Black Knight:
'Tis but a scratch.
Arthur: A
scratch?! Your arm's off!
Black Knight: No
it isn't.
Arthur: Well,
what's that then?
[Arthur points at the Black
Knight's severed arm; Black Knight looks at it.]
Black Knight: ...
I've had worse.
Arthur: Look, you
stupid *****, you've got no arms left!
Black Knight: Yes
I have.
Arthur: [exasperated]
Look!
Black Knight:
It's just a flesh wound.
— Monty Python and the Holy Grail
My plan was to write a statesmanlike summary of the path
ahead. Part Three of the Growth
Management Hearings Board trilogy was supposed to focus on reality: how can we Get Whatcom Planning?
Change of plans.
Riley Sweeney posted an interview today with County Council
chair Kathy Kershner (link here). He
referred to Get Whatcom Planning, which always makes my ears prick up.
A few issues came out of that interview that require further thought.
(1) Is County planning staff time free?
When asked about the cost of the County’s unsuccessful
multi-year effort to adopt a legal Comprehensive Plan, Council Chair Kershner
said: “It
hasn’t cost us anything except staff time.”
First of all, that
isn’t an accurate statement. The County Council agreed to pay Lynden
development attorney Lesa Starkenburg-Kroontje $40,000 to defend the County in
this case. Ms. Starkenburg-Kroontje is not “staff.”
But this $40,000
cost is just the tip of the iceberg.
I attended County
Council meetings relating to the rural element where four planners were in
attendance, including the Planning Director.

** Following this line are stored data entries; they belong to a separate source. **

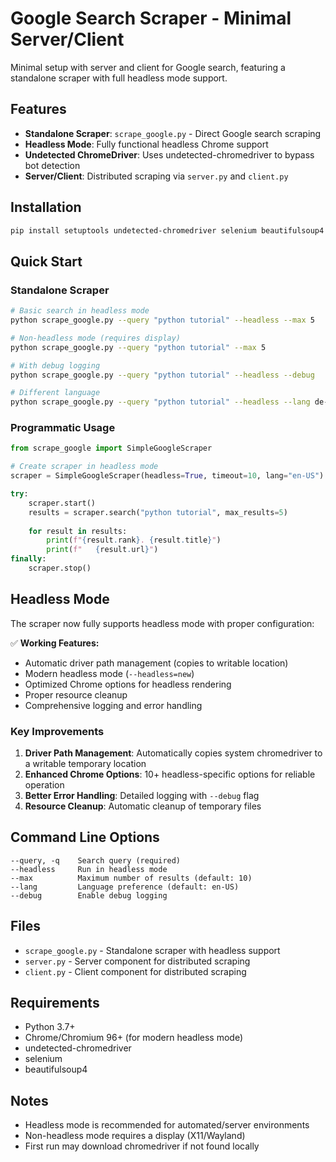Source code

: # Google Search Scraper - Minimal Server/Client

Minimal setup with server and client for Google search, featuring a standalone scraper with full headless mode support.

## Features

- **Standalone Scraper**: `scrape_google.py` - Direct Google search scraping
- **Headless Mode**: Fully functional headless Chrome support
- **Undetected ChromeDriver**: Uses undetected-chromedriver to bypass bot detection
- **Server/Client**: Distributed scraping via `server.py` and `client.py`

## Installation

```bash
pip install setuptools undetected-chromedriver selenium beautifulsoup4
```

## Quick Start

### Standalone Scraper

```bash
# Basic search in headless mode
python scrape_google.py --query "python tutorial" --headless --max 5

# Non-headless mode (requires display)
python scrape_google.py --query "python tutorial" --max 5

# With debug logging
python scrape_google.py --query "python tutorial" --headless --debug

# Different language
python scrape_google.py --query "python tutorial" --headless --lang de-DE
```

### Programmatic Usage

```python
from scrape_google import SimpleGoogleScraper

# Create scraper in headless mode
scraper = SimpleGoogleScraper(headless=True, timeout=10, lang="en-US")

try:
    scraper.start()
    results = scraper.search("python tutorial", max_results=5)
    
    for result in results:
        print(f"{result.rank}. {result.title}")
        print(f"   {result.url}")
finally:
    scraper.stop()
```

## Headless Mode

The scraper now fully supports headless mode with proper configuration:

✅ **Working Features:**
- Automatic driver path management (copies to writable location)
- Modern headless mode (`--headless=new`)
- Optimized Chrome options for headless rendering
- Proper resource cleanup
- Comprehensive logging and error handling

### Key Improvements

1. **Driver Path Management**: Automatically copies system chromedriver to a writable temporary location
2. **Enhanced Chrome Options**: 10+ headless-specific options for reliable operation
3. **Better Error Handling**: Detailed logging with `--debug` flag
4. **Resource Cleanup**: Automatic cleanup of temporary files

## Command Line Options

```
--query, -q    Search query (required)
--headless     Run in headless mode
--max          Maximum number of results (default: 10)
--lang         Language preference (default: en-US)
--debug        Enable debug logging
```

## Files

- `scrape_google.py` - Standalone scraper with headless support
- `server.py` - Server component for distributed scraping
- `client.py` - Client component for distributed scraping

## Requirements

- Python 3.7+
- Chrome/Chromium 96+ (for modern headless mode)
- undetected-chromedriver
- selenium
- beautifulsoup4

## Notes

- Headless mode is recommended for automated/server environments
- Non-headless mode requires a display (X11/Wayland)
- First run may download chromedriver if not found locally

There were many, many meetings, and even more staff time devoted to
writing and rewriting zoning code and comprehensive plan provisions outside of meetings. Heck, two staff members spent nine hours, along with Ms. Starkenburg-Kroontje and Prosecuting Attorney Karen Frakes, at the Growth Management Hearings Board hearing.
Are all of these
planners volunteers, or do we compensate them?
You know the
answer. Staff time is a real cost.
Conservatively
speaking, looking at the past two years, the County has spent at least $150,000
in staff time to develop and defend its invalidated Comprehensive Plan.
How do I know
that’s the right amount? That would be
roughly the cost of one full-time staff person (salary and benefits) over two
years. That’s conservative.
Perhaps someone
in the County who is in a better position than I to detail the cost will provide
a true cost accounting that will
prove me wrong.
Unless and until
somebody proves me wrong, I think that it’s entirely reasonable to estimate
that the County has spent about a quarter of a million taxpayer dollars to develop and
defend its illegal comprehensive plan.
How so? $150,000 in staff time plus $60,000 in time
for Prosecuting Attorney Karen Frakes plus $40,000 for Lesa
Starkenburg-Kroontje. A conservative estimate.
I think that a quarter of a million dollars is real money
(2) Is a decision by the Growth
Management Hearings Board nothing more than “a matter of opinion”?
Ms. Kershner
indicated that the Hearings Board decision is simply a political “matter of
opinion.” It is true, as she stated, that the Hearings Board (like
the United States Supreme Court) is an appointed body. The inference is that its opinions don't matter.
In July 2011, the
Washington Supreme Court soundly rejected that view.
Our County
Council recently brought in attorney Alexander “Sandy” Mackie as a
speaker, and his views may color some Council members' understanding. Mr. Mackie has a long history
in Whatcom County, and I don’t know all the details. His participation in the County’s defiance of
the Growth Management Act predates my arrival in the County, fifteen years ago.
It is noteworthy,
however, that Mr. Mackie's view of the Growth Management Act didn't fare too well before the state Supreme Court in a recent case involving Kittitas
County. The case is Kittitas County v. Eastern Washington Growth Management Hearings Bd.,
172 Wash.2d 144, 256 P.3d 1193 (2011).
It’s good reading, and I hope that every member of the County Council
will be familiar with it as they move forward in the planning process.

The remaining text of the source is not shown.